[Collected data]
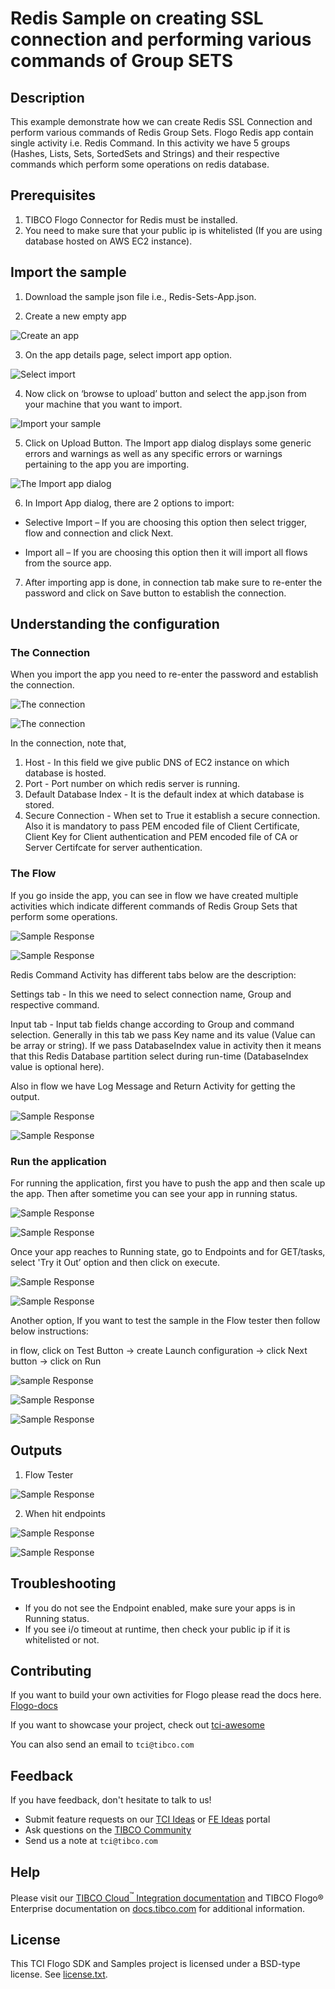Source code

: # Redis Sample on creating SSL connection and performing various commands of Group SETS


## Description

This example demonstrate how we can create Redis SSL Connection and perform various commands of Redis Group Sets.
Flogo Redis app contain single activity i.e. Redis Command. In this activity we have 5 groups (Hashes, Lists, Sets, SortedSets and Strings) and their respective commands which perform some operations on redis database. 

## Prerequisites

1. TIBCO Flogo Connector for Redis must be installed.
2. You need to make sure that your public ip is whitelisted (If you are using database hosted on AWS EC2 instance).

## Import the sample

1. Download the sample json file i.e., Redis-Sets-App.json.

2. Create a new empty app

![Create an app](../../../import-screenshots/Redis_screenshot/1.png)

3. On the app details page, select import app option.

![Select import](../../../import-screenshots/Redis_screenshot/2.png)

4. Now click on ‘browse to upload’ button and select the app.json from your machine that you want to import.

![Import your sample](../../../import-screenshots/Redis_screenshot/3.png)

5. Click on Upload Button. The Import app dialog displays some generic errors and warnings as well as any specific errors or warnings pertaining to the app you are importing.

![The Import app dialog](../../../import-screenshots/Redis_screenshot/4.png)

6. In Import App dialog, there are 2 options to import:

* Selective Import – If you are choosing this option then select trigger, flow and connection and click Next.

* Import all – If you are choosing this option then it will import all flows from the source app.

7. After importing app is done, in connection tab make sure to re-enter the password and click on Save button to establish the connection.

## Understanding the configuration

### The Connection

When you import the app you need to re-enter the password and establish the connection.

![The connection](../../../import-screenshots/Redis_screenshot/5.png)

![The connection](../../../import-screenshots/Redis_screenshot/6.png)

In the connection, note that,
1. Host - In this field we give public DNS of EC2 instance on which database is hosted.
2. Port - Port number on which redis server is running.
3. Default Database Index - It is the default index at which database is stored.
4. Secure Connection - When set to True it establish a secure connection. 
Also it is mandatory to pass PEM encoded file of Client Certificate, Client Key for Client authentication and PEM encoded file of CA or Server Certifcate for server authentication.

### The Flow

If you go inside the app, you can see in flow we have created multiple activities which indicate different commands of Redis Group Sets that perform some operations.

![Sample Response](../../../import-screenshots/Redis_screenshot/7.png)

![Sample Response](../../../import-screenshots/Redis_screenshot/8.png)

Redis Command Activity has different tabs below are the description:

Settings tab - In this we need to select connection name, Group and respective command.

Input tab - Input tab fields change according to Group and command selection. Generally in this tab we pass Key name and its value (Value can be array or string).
If we pass DatabaseIndex value in activity then it means that this Redis Database partition select during run-time (DatabaseIndex value is optional here).

Also in flow we have Log Message and Return Activity for getting the output.

![Sample Response](../../../import-screenshots/Redis_screenshot/9.png)

![Sample Response](../../../import-screenshots/Redis_screenshot/10.png)

### Run the application

For running the application, first you have to push the app and then scale up the app.
Then after sometime you can see your app in running status.

![Sample Response](../../../import-screenshots/Redis_screenshot/11.png)

![Sample Response](../../../import-screenshots/Redis_screenshot/12.png)

Once your app reaches to Running state, go to Endpoints and for GET/tasks, select 'Try it Out’ option and then click on execute.

![Sample Response](../../../import-screenshots/Redis_screenshot/13.png)

![Sample Response](../../../import-screenshots/Redis_screenshot/14.png)

Another option, If you want to test the sample in the Flow tester then follow below instructions:
 
in flow, click on Test Button -> create Launch configuration -> click Next button -> click on Run

![sample Response](../../../import-screenshots/Redis_screenshot/15.png)

![Sample Response](../../../import-screenshots/Redis_screenshot/16.png)

![Sample Response](../../../import-screenshots/Redis_screenshot/17.png)

## Outputs

1. Flow Tester

![Sample Response](../../../import-screenshots/Redis_screenshot/18.png)

2. When hit endpoints

![Sample Response](../../../import-screenshots/Redis_screenshot/19.png)

![Sample Response](../../../import-screenshots/Redis_screenshot/20.png)


## Troubleshooting

* If you do not see the Endpoint enabled, make sure your apps is in Running status.
* If you see i/o timeout at runtime, then check your public ip if it is whitelisted or not.

## Contributing

If you want to build your own activities for Flogo please read the docs here. [Flogo-docs](https://tibcosoftware.github.io/flogo/)

If you want to showcase your project, check out [tci-awesome](https://github.com/TIBCOSoftware/tci-awesome)

You can also send an email to `tci@tibco.com`

## Feedback

If you have feedback, don't hesitate to talk to us!

* Submit feature requests on our [TCI Ideas](https://ideas.tibco.com/?project=TCI) or [FE Ideas](https://ideas.tibco.com/?project=FE) portal
* Ask questions on the [TIBCO Community](https://community.tibco.com/answers/product/344006)
* Send us a note at `tci@tibco.com`

## Help

Please visit our [TIBCO Cloud<sup>&trade;</sup> Integration documentation](https://integration.cloud.tibco.com/docs/) and TIBCO Flogo® Enterprise documentation on [docs.tibco.com](https://docs.tibco.com/) for additional information.

## License

This TCI Flogo SDK and Samples project is licensed under a BSD-type license. See [license.txt](license.txt).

**Activity**
Up to and including the line that holds "3. On the app", restate word for word each line of the records from their start, and only those lines, leaving out the pictures.

**Expected answer**
Source code

: # Redis Sample on creating SSL connection and performing various commands of Group SETS


## Description

This example demonstrate how we can create Redis SSL Connection and perform various commands of Redis Group Sets.
Flogo Redis app contain single activity i.e. Redis Command. In this activity we have 5 groups (Hashes, Lists, Sets, SortedSets and Strings) and their respective commands which perform some operations on redis database. 

## Prerequisites

1. TIBCO Flogo Connector for Redis must be installed.
2. You need to make sure that your public ip is whitelisted (If you are using database hosted on AWS EC2 instance).

## Import the sample

1. Download the sample json file i.e., Redis-Sets-App.json.

2. Create a new empty app

![Create an app](../../../import-screenshots/Redis_screenshot/1.png)

3. On the app details page, select import app option.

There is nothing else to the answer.